● What this task involves
The answer must consist solely of the lines below starting at the one containing "### Select vs Choose" and ending at the one containing "Welcome to my", repeated exactly, with both ends included and all pictures omitted.

● The data

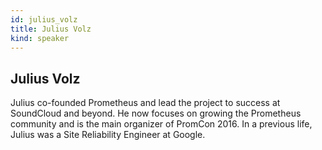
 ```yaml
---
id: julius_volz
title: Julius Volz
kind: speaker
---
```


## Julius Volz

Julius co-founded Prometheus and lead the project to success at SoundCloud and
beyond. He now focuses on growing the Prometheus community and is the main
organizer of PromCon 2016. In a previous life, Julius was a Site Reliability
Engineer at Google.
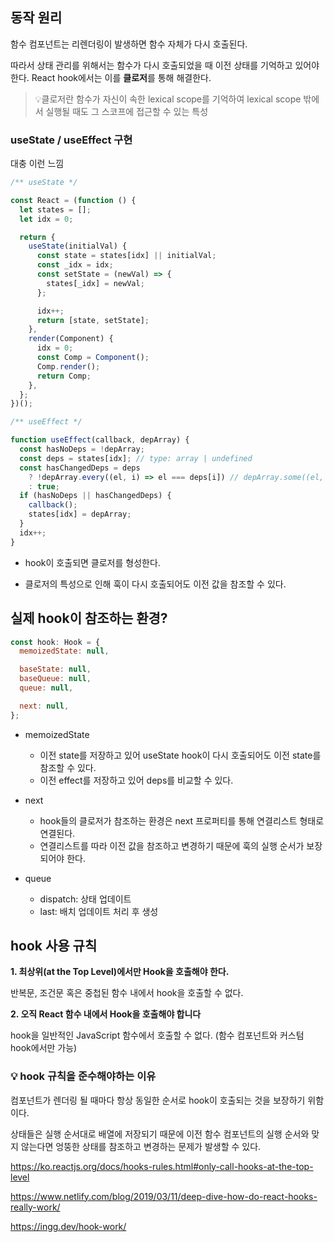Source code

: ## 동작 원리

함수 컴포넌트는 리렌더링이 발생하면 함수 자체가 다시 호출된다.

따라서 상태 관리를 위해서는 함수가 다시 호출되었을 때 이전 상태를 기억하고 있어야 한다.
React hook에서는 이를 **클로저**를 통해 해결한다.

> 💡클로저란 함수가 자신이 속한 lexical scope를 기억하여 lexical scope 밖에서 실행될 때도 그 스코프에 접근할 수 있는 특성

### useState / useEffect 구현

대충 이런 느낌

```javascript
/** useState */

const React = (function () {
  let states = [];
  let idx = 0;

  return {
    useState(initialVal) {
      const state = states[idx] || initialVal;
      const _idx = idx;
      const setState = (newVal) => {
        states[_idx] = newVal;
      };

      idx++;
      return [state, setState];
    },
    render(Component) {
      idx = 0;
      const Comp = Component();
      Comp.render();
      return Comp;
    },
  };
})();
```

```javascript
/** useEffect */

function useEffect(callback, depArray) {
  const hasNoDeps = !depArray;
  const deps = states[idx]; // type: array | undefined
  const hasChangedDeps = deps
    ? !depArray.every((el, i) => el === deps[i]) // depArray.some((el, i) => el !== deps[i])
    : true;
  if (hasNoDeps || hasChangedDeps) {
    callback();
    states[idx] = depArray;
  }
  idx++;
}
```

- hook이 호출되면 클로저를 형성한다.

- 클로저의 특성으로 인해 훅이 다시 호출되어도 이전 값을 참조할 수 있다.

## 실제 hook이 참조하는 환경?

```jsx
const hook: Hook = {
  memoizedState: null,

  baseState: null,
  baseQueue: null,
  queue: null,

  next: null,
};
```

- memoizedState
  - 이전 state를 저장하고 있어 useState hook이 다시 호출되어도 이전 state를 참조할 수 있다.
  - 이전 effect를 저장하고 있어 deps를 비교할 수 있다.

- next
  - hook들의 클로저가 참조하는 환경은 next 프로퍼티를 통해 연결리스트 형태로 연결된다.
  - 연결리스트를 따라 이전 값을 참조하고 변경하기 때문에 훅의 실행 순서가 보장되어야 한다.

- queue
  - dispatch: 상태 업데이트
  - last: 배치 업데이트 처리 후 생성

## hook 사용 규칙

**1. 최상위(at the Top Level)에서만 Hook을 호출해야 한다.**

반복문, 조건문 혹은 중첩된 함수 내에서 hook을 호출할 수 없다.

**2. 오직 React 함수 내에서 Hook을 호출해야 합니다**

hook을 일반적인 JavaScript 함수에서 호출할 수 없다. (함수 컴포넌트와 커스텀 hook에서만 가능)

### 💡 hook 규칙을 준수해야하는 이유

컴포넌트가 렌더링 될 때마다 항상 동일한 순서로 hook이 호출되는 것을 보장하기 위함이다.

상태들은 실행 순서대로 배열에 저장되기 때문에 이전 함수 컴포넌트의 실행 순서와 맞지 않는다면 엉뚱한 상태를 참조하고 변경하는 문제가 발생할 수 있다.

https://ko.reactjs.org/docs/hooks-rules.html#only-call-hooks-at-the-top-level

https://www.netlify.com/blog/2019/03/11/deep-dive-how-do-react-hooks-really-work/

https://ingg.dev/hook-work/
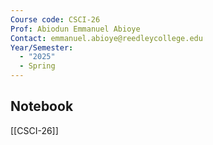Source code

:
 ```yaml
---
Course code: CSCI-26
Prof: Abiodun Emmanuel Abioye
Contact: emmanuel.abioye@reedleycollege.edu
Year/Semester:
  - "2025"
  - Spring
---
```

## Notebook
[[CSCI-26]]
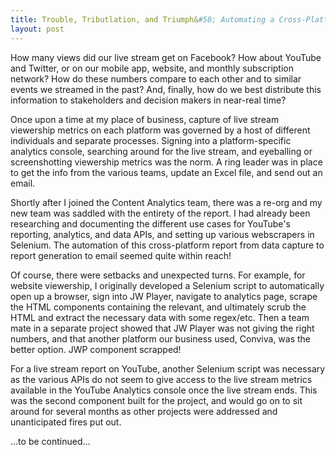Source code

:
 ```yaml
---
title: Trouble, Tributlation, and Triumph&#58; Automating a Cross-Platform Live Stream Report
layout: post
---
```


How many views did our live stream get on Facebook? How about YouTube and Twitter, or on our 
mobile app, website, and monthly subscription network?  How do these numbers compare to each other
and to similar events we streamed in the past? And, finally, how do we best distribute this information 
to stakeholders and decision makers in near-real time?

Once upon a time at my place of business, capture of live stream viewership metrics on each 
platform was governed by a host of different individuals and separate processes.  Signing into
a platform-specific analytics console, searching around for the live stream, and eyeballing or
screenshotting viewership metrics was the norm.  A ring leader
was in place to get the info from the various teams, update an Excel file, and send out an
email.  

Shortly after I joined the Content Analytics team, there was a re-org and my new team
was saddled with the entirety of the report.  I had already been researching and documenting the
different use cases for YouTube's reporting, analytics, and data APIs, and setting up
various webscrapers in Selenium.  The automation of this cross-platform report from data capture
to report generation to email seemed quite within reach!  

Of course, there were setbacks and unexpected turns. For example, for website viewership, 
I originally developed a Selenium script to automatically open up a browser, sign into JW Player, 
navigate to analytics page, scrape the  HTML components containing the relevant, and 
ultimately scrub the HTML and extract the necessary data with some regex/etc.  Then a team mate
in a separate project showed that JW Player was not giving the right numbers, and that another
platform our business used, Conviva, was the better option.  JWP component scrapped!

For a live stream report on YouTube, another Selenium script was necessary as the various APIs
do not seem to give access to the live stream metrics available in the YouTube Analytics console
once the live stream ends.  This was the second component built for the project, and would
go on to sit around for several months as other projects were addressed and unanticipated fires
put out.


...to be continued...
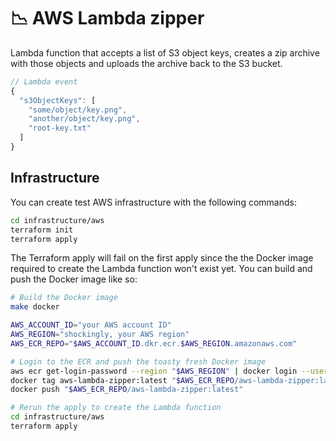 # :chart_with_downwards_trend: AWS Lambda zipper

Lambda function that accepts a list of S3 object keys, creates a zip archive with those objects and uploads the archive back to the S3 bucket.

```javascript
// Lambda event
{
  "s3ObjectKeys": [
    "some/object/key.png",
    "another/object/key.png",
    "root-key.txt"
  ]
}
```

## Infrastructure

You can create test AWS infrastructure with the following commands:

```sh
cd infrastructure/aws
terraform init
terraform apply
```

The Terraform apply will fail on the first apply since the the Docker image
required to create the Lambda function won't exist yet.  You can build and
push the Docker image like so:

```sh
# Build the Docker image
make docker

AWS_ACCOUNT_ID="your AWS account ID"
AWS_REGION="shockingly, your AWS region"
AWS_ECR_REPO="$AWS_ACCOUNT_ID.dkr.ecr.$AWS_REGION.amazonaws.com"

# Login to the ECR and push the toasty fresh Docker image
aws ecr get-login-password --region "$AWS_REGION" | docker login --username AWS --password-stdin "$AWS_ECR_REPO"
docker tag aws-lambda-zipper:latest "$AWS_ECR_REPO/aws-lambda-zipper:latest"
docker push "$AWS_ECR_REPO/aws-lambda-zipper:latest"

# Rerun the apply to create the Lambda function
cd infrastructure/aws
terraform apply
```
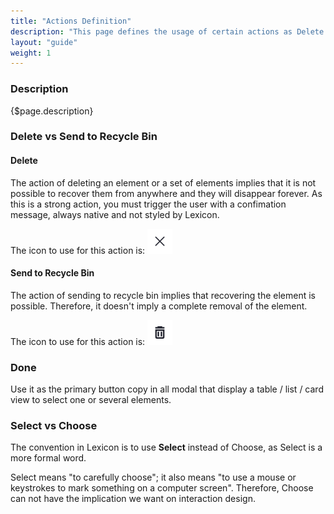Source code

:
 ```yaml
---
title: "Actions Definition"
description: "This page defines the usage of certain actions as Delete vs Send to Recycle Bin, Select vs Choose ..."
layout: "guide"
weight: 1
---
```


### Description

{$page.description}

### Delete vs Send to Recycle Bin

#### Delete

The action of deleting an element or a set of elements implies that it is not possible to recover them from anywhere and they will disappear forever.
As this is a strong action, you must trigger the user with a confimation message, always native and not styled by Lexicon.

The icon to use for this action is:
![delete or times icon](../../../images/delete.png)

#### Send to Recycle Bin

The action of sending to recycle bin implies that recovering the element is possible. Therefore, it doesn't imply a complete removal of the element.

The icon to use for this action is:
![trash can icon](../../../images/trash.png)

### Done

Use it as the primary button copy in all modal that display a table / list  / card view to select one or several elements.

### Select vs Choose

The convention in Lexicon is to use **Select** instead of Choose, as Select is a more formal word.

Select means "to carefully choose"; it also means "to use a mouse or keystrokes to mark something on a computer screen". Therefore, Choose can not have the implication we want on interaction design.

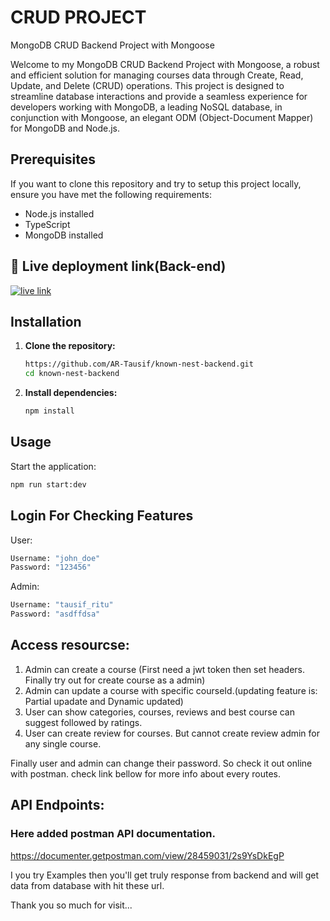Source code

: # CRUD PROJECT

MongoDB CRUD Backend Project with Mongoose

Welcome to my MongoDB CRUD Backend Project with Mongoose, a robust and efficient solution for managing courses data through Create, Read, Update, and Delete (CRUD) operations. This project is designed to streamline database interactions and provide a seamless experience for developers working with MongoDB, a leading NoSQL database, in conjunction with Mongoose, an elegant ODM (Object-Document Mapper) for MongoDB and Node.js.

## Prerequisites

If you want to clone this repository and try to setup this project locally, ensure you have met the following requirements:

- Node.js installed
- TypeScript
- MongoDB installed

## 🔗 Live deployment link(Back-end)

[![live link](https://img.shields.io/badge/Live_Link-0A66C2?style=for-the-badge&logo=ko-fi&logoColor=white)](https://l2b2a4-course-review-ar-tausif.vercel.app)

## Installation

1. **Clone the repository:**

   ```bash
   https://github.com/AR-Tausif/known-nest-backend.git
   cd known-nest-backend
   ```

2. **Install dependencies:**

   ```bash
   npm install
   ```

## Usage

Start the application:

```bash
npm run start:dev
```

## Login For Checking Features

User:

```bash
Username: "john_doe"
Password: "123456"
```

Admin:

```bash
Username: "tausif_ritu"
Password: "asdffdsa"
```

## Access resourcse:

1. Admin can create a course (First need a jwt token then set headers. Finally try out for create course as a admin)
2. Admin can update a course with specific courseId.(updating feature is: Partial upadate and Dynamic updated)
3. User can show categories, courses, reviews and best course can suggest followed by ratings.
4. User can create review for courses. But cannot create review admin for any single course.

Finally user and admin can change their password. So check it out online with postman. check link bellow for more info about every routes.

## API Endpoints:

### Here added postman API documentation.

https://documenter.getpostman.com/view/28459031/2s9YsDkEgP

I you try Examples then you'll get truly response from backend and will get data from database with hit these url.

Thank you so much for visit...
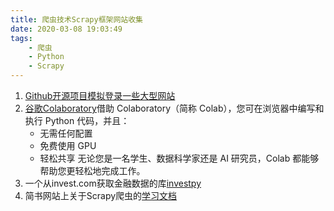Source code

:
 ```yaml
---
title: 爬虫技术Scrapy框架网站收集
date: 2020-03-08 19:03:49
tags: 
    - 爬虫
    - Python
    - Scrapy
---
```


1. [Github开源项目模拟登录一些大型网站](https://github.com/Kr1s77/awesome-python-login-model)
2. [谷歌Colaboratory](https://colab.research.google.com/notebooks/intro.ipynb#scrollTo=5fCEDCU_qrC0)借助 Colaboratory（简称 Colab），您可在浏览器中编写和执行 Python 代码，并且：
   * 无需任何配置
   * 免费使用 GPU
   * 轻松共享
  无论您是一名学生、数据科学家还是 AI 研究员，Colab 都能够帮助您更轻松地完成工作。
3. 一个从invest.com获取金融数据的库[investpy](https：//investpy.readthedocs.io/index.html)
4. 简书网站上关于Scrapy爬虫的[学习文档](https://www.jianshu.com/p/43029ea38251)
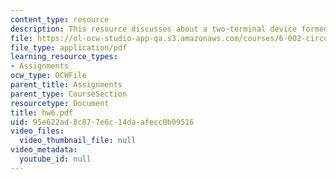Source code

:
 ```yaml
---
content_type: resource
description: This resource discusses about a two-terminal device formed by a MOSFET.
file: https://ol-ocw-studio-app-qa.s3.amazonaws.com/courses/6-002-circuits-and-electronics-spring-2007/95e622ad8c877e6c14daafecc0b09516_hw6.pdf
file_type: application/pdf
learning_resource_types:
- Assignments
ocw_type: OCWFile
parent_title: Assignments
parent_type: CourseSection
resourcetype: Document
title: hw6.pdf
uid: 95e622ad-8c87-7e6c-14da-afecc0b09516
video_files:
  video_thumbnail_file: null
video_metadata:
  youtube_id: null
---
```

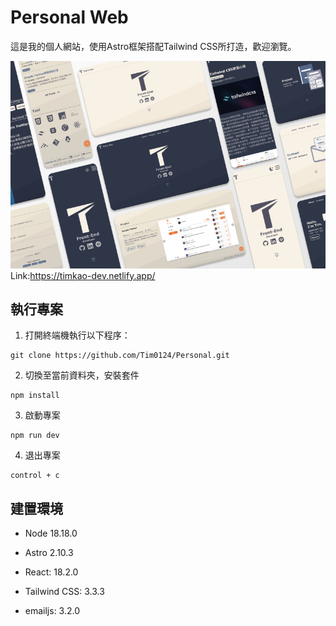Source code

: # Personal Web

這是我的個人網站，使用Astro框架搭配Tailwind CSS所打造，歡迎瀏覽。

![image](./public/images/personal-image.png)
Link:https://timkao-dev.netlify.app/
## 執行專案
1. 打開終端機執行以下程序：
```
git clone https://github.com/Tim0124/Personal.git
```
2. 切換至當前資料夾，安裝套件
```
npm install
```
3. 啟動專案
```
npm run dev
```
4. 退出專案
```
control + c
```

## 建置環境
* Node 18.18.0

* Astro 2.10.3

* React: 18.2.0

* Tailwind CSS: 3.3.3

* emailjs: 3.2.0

● Expected answer
### Select vs Choose

The convention in Lexicon is to use **Select** instead of Choose, as Select is a more formal word.

Select means "to carefully choose"; it also means "to use a mouse or keystrokes to mark something on a computer screen". Therefore, Choose can not have the implication we want on interaction design.

Source code

: # CRUD PROJECT

MongoDB CRUD Backend Project with Mongoose

Welcome to my MongoDB CRUD Backend Project with Mongoose, a robust and efficient solution for managing courses data through Create, Read, Update, and Delete (CRUD) operations. This project is designed to streamline database interactions and provide a seamless experience for developers working with MongoDB, a leading NoSQL database, in conjunction with Mongoose, an elegant ODM (Object-Document Mapper) for MongoDB and Node.js.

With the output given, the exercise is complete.